Близкая к коме, сосредотачиваюсь на нём.
— Вот, посмотри… — как фокусник, взмахивает перед моим носом лиловой косынкой.
— Это панды. Частично. И — не платок.
— А что?
«Не убий, не убий, не убий...»
— Это, дорогой, бандана. Нашего ребёнка.
— Правда? То-то, смотрю, великоват… для нагрудного кармана…
«Ой, мамочка-а! Он — сопоставляет. Он — соизмеряет. Растём!»
— Любимая, что с носками? Какие надеть?
— Чистые!
«Босиком. В сандалиях. В домашних тапках. В чем угодно. Только замолчи!»
— Тогда эти?
— Что это?
— Носки… чистые…
— Да. Чистые. И шерстяные.
— Но… они единственные!
— Остальные барабашка стащил?
— Если не веришь, проверь сама.
Проверяю.
— Верно, единственные. С начёсом. Подарок твоей мамы.
— Что же делать?
«Да что уж тут поделаешь? Родителей не выбирают. Впрочем, маму тоже того… к ногтю!..»

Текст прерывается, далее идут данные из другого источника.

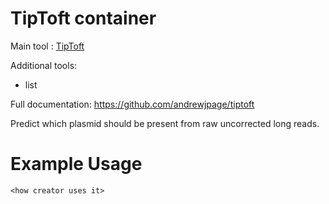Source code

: # TipToft container

Main tool : [TipToft](https://github.com/andrewjpage/tiptoft)

Additional tools:
- list

Full documentation: https://github.com/andrewjpage/tiptoft

Predict which plasmid should be present from raw uncorrected long reads.

# Example Usage

```
<how creator uses it>
```
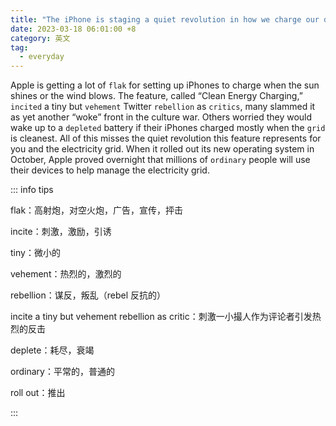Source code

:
 ```yaml
---
title: "The iPhone is staging a quiet revolution in how we charge our devices"
date: 2023-03-18 06:01:00 +8
category: 英文
tag:
  - everyday
---
```


Apple is getting a lot of `flak` for setting up iPhones to charge when the sun shines or the wind blows. The feature, called “Clean Energy Charging,” `incited` a tiny but `vehement` Twitter `rebellion` as `critics`, many slammed it as yet another “woke” front in the culture war. Others worried they would wake up to a `depleted` battery if their iPhones charged mostly when the `grid` is cleanest. All of this misses the quiet revolution this feature represents for you and the electricity grid. When it rolled out its new operating system in October, Apple proved overnight that millions of `ordinary` people will use their devices to help manage the electricity grid.

::: info tips

flak：高射炮，对空火炮，广告，宣传，抨击

incite：刺激，激励，引诱

tiny：微小的

vehement：热烈的，激烈的

rebellion：谋反，叛乱（rebel 反抗的）

incite a tiny but vehement rebellion as critic：刺激一小撮人作为评论者引发热烈的反击

deplete：耗尽，衰竭

ordinary：平常的，普通的

roll out：推出

:::
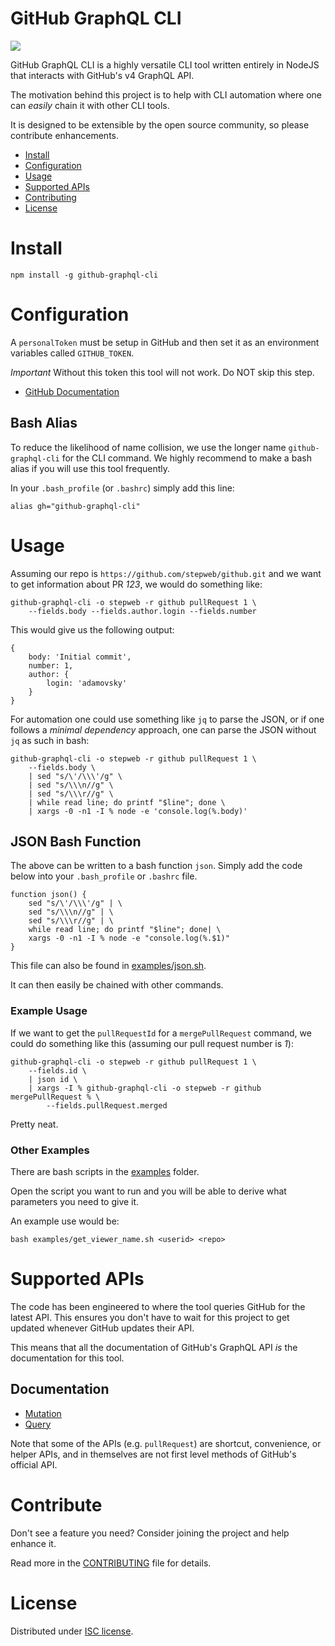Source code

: # GitHub GraphQL CLI

[![](https://img.shields.io/gitter/room/stepweb/github-graphql-cli.svg)](https://gitter.im/github-graphql-cli/community?utm_source=share-link&utm_medium=link&utm_campaign=share-link) 

GitHub GraphQL CLI is a highly versatile CLI tool written entirely in NodeJS that interacts with GitHub's v4 GraphQL API.

The motivation behind this project is to help with CLI automation where one can _easily_ chain it with other CLI tools.

It is designed to be extensible by the open source community, so please contribute enhancements.

- [Install](#install)
- [Configuration](#configuration)
- [Usage](#usage)
- [Supported APIs](#supported-apis)
- [Contributing](#contribute)
- [License](#license)

# Install

```
npm install -g github-graphql-cli
```

# Configuration

A `personalToken` must be setup in GitHub and then set it as an environment variables called `GITHUB_TOKEN`.

*Important* Without this token this tool will not work.  Do NOT skip this step.

- [GitHub Documentation](https://help.github.com/articles/creating-a-personal-access-token-for-the-command-line/)

## Bash Alias

To reduce the likelihood of name collision, we use the longer name `github-graphql-cli` for the CLI command.  We highly recommend to make a bash alias if you will use this tool frequently.

In your `.bash_profile` (or `.bashrc`) simply add this line:

```
alias gh="github-graphql-cli"
```

# Usage

Assuming our repo is `https://github.com/stepweb/github.git` and we want to get information about PR _123_, we would do something like:

```
github-graphql-cli -o stepweb -r github pullRequest 1 \
    --fields.body --fields.author.login --fields.number
```

This would give us the following output:

```
{
    body: 'Initial commit',
    number: 1,
    author: {
        login: 'adamovsky'
    }
}
```

For automation one could use something like `jq` to parse the JSON, or if one follows a _minimal dependency_ approach, one can parse the JSON without `jq` as such in bash:

```
github-graphql-cli -o stepweb -r github pullRequest 1 \
    --fields.body \
    | sed "s/\'/\\\'/g" \
    | sed "s/\\\n//g" \
    | sed "s/\\\r//g" \
    | while read line; do printf "$line"; done \
    | xargs -0 -n1 -I % node -e 'console.log(%.body)'
```

## JSON Bash Function

The above can be written to a bash function `json`.  Simply add the code below into your `.bash_profile` or `.bashrc` file.

```
function json() {
	sed "s/\'/\\\'/g" | \
	sed "s/\\\n//g" | \
	sed "s/\\\r//g" | \
	while read line; do printf "$line"; done| \
	xargs -0 -n1 -I % node -e "console.log(%.$1)"
}
```

This file can also be found in [examples/json.sh](examples/json.sh).

It can then easily be chained with other commands.

### Example Usage

If we want to get the `pullRequestId` for a `mergePullRequest` command, we could do something like this (assuming our pull request number is _1_):

```
github-graphql-cli -o stepweb -r github pullRequest 1 \
    --fields.id \
    | json id \
    | xargs -I % github-graphql-cli -o stepweb -r github mergePullRequest % \
        --fields.pullRequest.merged
```

Pretty neat.

### Other Examples

There are bash scripts in the [examples](./examples) folder.

Open the script you want to run and you will be able to derive what parameters you need to give it.

An example use would be:

```
bash examples/get_viewer_name.sh <userid> <repo>
```

# Supported APIs

The code has been engineered to where the tool queries GitHub for the latest API. This ensures you don't have to wait for this project to get updated whenever GitHub updates their API.

This means that all the documentation of GitHub's GraphQL API _is_ the documentation for this tool.

## Documentation

- [Mutation](https://developer.github.com/v4/mutation/)
- [Query](https://developer.github.com/v4/query/)

Note that some of the APIs (e.g. `pullRequest`) are shortcut, convenience, or helper APIs, and in themselves are not first level methods of GitHub's official API.

# Contribute

Don't see a feature you need?  Consider joining the project and help enhance it.

Read more in the [CONTRIBUTING](./CONTRIBUTING.md) file for details.

# License

Distributed under [ISC license](./LICENSE.md).
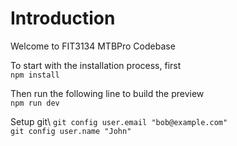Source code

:# Introduction

Welcome to FIT3134 MTBPro Codebase

To start with the installation process, first \
```npm install```

Then run the following line to build the preview\
```npm run dev```

Setup git\ 
```git config user.email "bob@example.com"``` \
```git config user.name "John"```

— Дорогой, это отделение с зимней одеждой. Попробуй поискать на «летней» половине.
«Ищи, сказала! Потому что соблазн упаковать тебя под мохнатым ворохом зреет неумолимо!»
— Нашёл!
«Ура! Победа разума над животными страстями — будет жить!» — Любимая, осталось разобраться с обувью…
«А, может, и не будет… Одной сигаретой уже не спасти. Дайте две.
Лучше — полпачки! И стопарик коньяка. Два!»
— Лапонька, скажи своё мнение… эти туфли вполне?
— О, да! Замечательно!
«Нет-нет-нет, мы хотим сегодня!»
— Милый, давай, потом брошу курить?
— Ну, во-от… Почти две недели продержалась! — в тоне сквозит огорчение.
«Да пойми ты, наконец! Я всего лишь боюсь огорчить тебя ещё больше. Намного больше!»
— Что-то не даётся мне тренинг. Никак не получается, — в моём голосе не одно раскаяние, в нём страх за собирающегося на завтрашнюю выставку мужа.
— Таточка, сопротивляйся. Борись!
«Не могу. Не мо-гу! С никотиновым голодом — куда ни шло, но с желанием придушить тебя на этом самом месте — никакой возможности!»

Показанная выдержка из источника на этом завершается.